12 марта 2005Зороастрийские зеркала
IОдин японский энтомолог открыл новый вид насекомых, сдвинул на ухо шляпу, выскочил из своего научно-исследовательского заведения, потому что на месте уже не сиделось, и вприпрыжку помчался к остановке трамвая, это было в Хиросиме в 1945-м году.
В его уме возня со змеями или жуками никак не могла наложиться на бомбардировщики и вездесущую радиацию, но Придумавший Всемирный Рисунок, наверно, дрожал от волнения (похожее на возбуждение, которое ощущал мистер Икио, открыв новый вид насекомых), когда выписывал, волшебной калиостровой каллиграфией, его судьбу.
Японский ученый, чье безупречно красивое тело, облаченное в шевиотовый щегольский костюм, трепетало, когда он сравнивал гениталии бабочек — совсем как гениальный автор совсем не генитальной «Лолиты» — облучился и скончался в госпитале через пять дней.
В один из самых счастливых и выпуклых понедельников его жизни элегантного энтомолога изничтожила невидимая радиация, и я помещаю эту историю под стекло своего магического микроскопа, пытаясь проникнуть во Всемирный Рисунок и его Божественный Смысл.
Зеркало номер 1 Свет любвиМой персидский любовник был крупным импозантным мужчиной, и его фамилия значила «свет любви» в переводе с фарси.
Словарь персидского языка мне попался уже после того, как мой любвеобильный наперсник, не дожив до пятидесяти пяти, неожиданно умер, и когда я, переступив длинными нагими ногами через свои горностаево эго и гордость, позвонила его сыновьям, чтобы узнать отчего, они мне не раскрыли причины.
Я ее узнала сама.
Она была завораживающа и замкнута на себе как змеиная чешуя, как лейкоциты, распластавшиеся под увеличительной линзой, и в ней присутствовали и эзотерика, и узор, который, несмотря на свою отстраненность, оказался ближе ко мне и опасней, чем я могла ожидать.

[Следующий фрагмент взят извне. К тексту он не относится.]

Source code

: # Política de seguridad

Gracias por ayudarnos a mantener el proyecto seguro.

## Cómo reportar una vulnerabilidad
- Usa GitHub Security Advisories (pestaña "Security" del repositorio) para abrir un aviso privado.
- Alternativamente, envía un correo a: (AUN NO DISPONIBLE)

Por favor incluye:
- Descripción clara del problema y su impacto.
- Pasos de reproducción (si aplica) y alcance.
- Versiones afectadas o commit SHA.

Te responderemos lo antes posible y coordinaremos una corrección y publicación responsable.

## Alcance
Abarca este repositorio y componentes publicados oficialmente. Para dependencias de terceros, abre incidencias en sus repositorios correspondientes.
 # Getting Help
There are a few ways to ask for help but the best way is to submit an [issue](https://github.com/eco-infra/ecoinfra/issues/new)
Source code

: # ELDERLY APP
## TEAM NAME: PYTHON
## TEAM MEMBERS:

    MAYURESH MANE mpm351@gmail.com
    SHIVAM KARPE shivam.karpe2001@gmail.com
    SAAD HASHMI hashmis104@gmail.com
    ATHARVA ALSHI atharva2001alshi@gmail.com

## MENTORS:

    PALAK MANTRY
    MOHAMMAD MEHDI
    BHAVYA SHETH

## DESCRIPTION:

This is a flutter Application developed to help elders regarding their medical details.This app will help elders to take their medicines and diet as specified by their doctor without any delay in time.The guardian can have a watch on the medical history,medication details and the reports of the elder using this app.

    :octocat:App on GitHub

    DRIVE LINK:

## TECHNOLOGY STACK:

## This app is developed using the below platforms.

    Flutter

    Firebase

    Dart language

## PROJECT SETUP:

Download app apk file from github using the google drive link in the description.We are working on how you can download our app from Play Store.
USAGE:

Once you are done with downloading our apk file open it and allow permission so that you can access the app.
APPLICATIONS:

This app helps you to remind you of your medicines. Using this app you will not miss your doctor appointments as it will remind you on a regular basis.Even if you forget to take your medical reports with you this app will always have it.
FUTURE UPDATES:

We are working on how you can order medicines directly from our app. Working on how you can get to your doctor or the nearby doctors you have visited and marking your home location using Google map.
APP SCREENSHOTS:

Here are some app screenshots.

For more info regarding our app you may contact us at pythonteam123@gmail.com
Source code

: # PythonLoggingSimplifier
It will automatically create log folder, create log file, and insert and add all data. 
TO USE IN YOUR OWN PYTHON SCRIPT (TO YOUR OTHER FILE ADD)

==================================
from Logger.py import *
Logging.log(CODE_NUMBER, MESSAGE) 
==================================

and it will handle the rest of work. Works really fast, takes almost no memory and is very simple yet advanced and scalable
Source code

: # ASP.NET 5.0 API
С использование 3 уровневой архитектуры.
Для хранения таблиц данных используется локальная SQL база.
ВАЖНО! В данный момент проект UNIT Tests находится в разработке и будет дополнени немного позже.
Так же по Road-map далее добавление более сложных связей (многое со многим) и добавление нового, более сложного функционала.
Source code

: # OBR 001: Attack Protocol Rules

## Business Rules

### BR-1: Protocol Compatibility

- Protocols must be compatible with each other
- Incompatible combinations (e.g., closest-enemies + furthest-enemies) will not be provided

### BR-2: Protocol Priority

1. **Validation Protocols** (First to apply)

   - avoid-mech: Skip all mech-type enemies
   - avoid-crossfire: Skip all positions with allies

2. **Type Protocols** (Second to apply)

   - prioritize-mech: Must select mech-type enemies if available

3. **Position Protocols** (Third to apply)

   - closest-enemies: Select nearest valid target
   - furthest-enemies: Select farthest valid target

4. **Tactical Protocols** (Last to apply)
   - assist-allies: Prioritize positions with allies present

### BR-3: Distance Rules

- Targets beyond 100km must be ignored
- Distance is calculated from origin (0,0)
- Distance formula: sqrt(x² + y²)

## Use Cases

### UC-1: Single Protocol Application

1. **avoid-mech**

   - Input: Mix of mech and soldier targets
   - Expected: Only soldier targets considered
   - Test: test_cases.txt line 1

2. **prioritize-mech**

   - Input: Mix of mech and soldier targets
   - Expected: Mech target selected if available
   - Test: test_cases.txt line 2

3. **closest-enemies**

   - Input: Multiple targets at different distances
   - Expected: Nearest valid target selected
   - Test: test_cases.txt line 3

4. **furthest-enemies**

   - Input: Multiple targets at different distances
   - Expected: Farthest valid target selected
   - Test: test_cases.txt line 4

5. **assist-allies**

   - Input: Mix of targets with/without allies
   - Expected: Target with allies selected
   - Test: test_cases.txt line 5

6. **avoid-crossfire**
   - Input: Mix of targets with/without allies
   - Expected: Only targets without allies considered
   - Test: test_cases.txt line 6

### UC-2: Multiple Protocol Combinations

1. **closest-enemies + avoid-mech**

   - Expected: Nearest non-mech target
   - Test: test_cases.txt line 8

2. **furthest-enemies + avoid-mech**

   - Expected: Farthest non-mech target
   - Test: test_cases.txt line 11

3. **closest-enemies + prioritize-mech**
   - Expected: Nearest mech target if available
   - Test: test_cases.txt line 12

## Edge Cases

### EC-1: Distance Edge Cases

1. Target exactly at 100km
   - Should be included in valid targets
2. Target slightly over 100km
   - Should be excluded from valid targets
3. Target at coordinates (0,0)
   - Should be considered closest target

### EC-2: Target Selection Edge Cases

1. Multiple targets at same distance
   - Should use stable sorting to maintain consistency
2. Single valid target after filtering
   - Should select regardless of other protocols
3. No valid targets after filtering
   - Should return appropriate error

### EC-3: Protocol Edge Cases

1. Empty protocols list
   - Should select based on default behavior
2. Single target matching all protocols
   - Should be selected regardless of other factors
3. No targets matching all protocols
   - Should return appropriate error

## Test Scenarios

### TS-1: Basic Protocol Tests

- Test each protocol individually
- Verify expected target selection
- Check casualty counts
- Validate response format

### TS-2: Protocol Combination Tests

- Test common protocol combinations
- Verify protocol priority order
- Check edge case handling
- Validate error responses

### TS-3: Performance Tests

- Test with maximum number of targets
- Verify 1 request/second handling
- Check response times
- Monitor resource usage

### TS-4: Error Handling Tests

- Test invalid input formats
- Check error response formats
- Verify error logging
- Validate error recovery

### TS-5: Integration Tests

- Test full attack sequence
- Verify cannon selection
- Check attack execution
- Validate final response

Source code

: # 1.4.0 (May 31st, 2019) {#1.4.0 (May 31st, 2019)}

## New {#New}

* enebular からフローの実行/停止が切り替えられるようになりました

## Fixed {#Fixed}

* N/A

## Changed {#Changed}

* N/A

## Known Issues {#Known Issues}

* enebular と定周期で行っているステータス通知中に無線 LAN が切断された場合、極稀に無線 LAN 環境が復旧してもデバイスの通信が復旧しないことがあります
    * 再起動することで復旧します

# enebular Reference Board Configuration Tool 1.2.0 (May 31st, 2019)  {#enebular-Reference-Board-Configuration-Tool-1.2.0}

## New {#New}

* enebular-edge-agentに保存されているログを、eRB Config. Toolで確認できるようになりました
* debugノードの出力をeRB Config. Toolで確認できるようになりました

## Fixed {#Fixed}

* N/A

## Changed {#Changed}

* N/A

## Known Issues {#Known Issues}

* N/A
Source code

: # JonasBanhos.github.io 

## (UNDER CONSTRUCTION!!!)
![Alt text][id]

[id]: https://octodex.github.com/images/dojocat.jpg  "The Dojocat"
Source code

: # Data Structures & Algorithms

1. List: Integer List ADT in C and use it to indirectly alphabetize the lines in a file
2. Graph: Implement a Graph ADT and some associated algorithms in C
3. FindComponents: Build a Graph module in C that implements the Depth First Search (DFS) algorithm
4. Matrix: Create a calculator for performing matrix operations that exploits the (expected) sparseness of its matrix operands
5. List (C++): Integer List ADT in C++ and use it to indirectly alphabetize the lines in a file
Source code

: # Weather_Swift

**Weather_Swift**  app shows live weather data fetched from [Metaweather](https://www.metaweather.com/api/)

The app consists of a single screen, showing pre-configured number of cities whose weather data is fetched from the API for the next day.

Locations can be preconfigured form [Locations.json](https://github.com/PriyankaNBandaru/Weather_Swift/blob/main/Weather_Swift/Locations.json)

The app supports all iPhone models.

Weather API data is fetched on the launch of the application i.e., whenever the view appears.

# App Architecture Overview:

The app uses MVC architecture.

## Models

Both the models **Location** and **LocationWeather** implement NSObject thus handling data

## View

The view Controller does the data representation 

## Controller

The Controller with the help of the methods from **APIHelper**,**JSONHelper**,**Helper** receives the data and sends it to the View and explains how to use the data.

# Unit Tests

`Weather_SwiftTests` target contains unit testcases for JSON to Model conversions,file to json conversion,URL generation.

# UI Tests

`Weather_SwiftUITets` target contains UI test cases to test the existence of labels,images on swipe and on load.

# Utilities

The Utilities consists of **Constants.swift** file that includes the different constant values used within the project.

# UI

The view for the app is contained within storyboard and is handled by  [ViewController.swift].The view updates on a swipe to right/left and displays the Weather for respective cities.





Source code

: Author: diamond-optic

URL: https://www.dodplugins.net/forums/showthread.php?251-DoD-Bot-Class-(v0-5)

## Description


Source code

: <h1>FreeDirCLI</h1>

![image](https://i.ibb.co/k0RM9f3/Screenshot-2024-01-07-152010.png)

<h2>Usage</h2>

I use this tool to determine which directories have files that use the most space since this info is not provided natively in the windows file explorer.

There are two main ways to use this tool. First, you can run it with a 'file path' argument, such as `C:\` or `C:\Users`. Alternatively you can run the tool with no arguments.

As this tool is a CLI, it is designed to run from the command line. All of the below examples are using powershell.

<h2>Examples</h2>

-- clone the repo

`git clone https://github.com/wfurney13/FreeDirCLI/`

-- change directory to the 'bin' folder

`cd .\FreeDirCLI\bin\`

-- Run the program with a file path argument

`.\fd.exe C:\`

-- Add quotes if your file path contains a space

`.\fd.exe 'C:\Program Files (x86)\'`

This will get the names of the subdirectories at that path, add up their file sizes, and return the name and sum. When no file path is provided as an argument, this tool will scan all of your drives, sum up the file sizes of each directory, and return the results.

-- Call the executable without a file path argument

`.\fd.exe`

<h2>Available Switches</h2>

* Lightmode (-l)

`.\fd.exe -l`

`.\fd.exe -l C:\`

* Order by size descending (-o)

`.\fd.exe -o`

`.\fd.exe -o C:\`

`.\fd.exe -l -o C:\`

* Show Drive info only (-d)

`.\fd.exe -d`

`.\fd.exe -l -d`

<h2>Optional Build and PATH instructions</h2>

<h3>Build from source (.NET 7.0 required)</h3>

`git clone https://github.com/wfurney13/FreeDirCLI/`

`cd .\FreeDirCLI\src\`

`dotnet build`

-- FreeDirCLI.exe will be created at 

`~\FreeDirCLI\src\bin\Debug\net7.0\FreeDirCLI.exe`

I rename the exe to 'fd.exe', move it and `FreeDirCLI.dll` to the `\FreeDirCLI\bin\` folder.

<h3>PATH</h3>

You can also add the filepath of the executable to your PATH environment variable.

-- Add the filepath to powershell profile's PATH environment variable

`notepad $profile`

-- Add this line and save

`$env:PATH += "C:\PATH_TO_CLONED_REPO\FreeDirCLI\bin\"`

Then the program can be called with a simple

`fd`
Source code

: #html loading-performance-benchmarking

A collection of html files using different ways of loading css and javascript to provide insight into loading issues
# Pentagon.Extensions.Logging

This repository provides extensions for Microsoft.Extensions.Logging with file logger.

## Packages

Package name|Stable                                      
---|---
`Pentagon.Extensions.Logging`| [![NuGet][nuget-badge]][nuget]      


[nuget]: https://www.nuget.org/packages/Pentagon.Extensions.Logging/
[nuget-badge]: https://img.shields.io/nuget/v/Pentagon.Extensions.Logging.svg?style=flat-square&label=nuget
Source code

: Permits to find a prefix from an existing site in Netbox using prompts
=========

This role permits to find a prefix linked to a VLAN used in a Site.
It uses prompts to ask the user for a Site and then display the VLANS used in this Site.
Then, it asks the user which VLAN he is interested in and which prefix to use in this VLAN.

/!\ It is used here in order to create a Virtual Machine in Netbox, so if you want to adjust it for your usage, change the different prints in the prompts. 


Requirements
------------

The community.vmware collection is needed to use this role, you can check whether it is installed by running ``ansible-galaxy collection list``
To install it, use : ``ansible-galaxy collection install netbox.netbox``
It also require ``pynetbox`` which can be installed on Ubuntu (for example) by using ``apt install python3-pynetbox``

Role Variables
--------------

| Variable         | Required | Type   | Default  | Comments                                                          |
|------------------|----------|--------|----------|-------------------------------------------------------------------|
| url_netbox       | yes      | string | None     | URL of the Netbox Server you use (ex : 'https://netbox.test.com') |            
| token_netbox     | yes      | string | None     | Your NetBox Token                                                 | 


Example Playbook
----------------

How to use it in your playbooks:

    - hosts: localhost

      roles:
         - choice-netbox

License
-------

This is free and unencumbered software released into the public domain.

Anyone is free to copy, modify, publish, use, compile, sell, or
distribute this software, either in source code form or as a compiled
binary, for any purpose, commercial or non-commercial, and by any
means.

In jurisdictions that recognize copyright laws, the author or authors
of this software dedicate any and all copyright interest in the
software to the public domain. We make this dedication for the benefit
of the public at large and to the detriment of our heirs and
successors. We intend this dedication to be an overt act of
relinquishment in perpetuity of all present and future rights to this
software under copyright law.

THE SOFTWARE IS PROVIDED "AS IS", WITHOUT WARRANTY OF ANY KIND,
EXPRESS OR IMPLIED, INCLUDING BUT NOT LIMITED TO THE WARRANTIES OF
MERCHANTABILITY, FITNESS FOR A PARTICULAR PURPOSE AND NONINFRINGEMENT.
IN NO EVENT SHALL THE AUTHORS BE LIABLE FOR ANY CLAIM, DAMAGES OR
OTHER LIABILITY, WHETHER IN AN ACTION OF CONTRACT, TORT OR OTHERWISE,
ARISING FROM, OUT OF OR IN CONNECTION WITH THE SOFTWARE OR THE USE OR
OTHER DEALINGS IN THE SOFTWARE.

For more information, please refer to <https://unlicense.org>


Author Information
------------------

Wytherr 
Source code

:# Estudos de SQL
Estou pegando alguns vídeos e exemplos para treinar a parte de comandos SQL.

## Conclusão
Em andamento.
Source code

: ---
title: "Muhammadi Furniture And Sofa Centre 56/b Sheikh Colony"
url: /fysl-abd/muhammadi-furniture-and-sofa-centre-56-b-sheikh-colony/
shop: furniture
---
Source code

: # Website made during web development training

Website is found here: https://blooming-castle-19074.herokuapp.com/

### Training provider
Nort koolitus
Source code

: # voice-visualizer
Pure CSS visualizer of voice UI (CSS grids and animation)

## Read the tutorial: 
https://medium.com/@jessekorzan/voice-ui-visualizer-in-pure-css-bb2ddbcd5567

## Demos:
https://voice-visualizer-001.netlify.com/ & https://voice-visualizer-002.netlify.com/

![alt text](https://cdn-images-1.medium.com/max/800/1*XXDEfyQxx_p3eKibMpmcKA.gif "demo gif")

На протяжении всего рокового романа — одурманившего меня колдовского обмана — я находилась в неведении, не подозревая, что неоднократно задевала шлейфом вечернего платья спрятанную от невооруженного глаза кончину и ее гибельный хвост, проходя по дорожке, где, слившись с камнем, сидела змея.
Если бы я не достала лорнет, я не узнала бы, чего избегла.
………………………………………………………………………………………………………………………………………………………………………………
Мой любовник был сказочно, несравненно богат: начав со скромных уроков кройки и шитья иностранного синтаксиса, а также шахмат для состоятельных школьников, он свел знакомство с племянником шаха, а через него вышел и на самого шаха, который — в скованной мусульманством стране — был одержим идеей музея раскрепощенных искусств.
Прознав, что утонченный тютор племянника изучал живопись в Лондоне (куда издавна слали бедовых отпрысков небедные персы), последний шах Ирана, не церемонясь, выделил ему царскую сумму, чтобы наполнить картинами только что выстроенный в Тегеране Дворец.
С самого начала в этой арт-авантюре был задействован родной брат «Света Любви», по образованию многопрофильный недоучка, по роду занятий — вполне сосредоточенный на одной стратегической скважине бизнесмен с острым, асимметричным носом и осунувшимся, с сухой и натянутой кожей лицом — который, подобно их сметливым, со сметой, родителям, вкладывал деньги в нефтяные поля.
Подметив, каких не снежных, но денежных, шуршащих вершин порой достигает на американских аукционах какое-нибудь однотонно-матовое, иногда исцарапанное загогулинами, полотно (Малевич, Тюльпаров и Твомбли), щуплый и тщательный брат — возмещающий покупными покроями отсутствие природных красот — сменил низменность нефти на нежные недра палитры и начал часами просиживать в арт-мастерской.
Поскольку, насквозь пропитанный нефтяным ядом, он ни о чем не мог думать, кроме богатства, он вдохновлялся исключительно символикой денег, рисуя то ядовитой зеленью и изгибами смахивающий на змею знак доллара на холсте, то ворох разноцветных разностранных банкнот, которые раскладывал перед собой на столе и копировал с помощью кальки.
Асимметричный, несимпатичный творец полагал, что коллекционеры просто желают похвастаться размером вложений «в объект», так что картина, на которой — вместо пейзажа или крутощекого пастушка с щелкающим кнутом и холщовой сумкой — нарисована круглая сумма (цифры вместо цоколя башни, целковый взамен пышного цветника), удовлетворит любую арт-алчность.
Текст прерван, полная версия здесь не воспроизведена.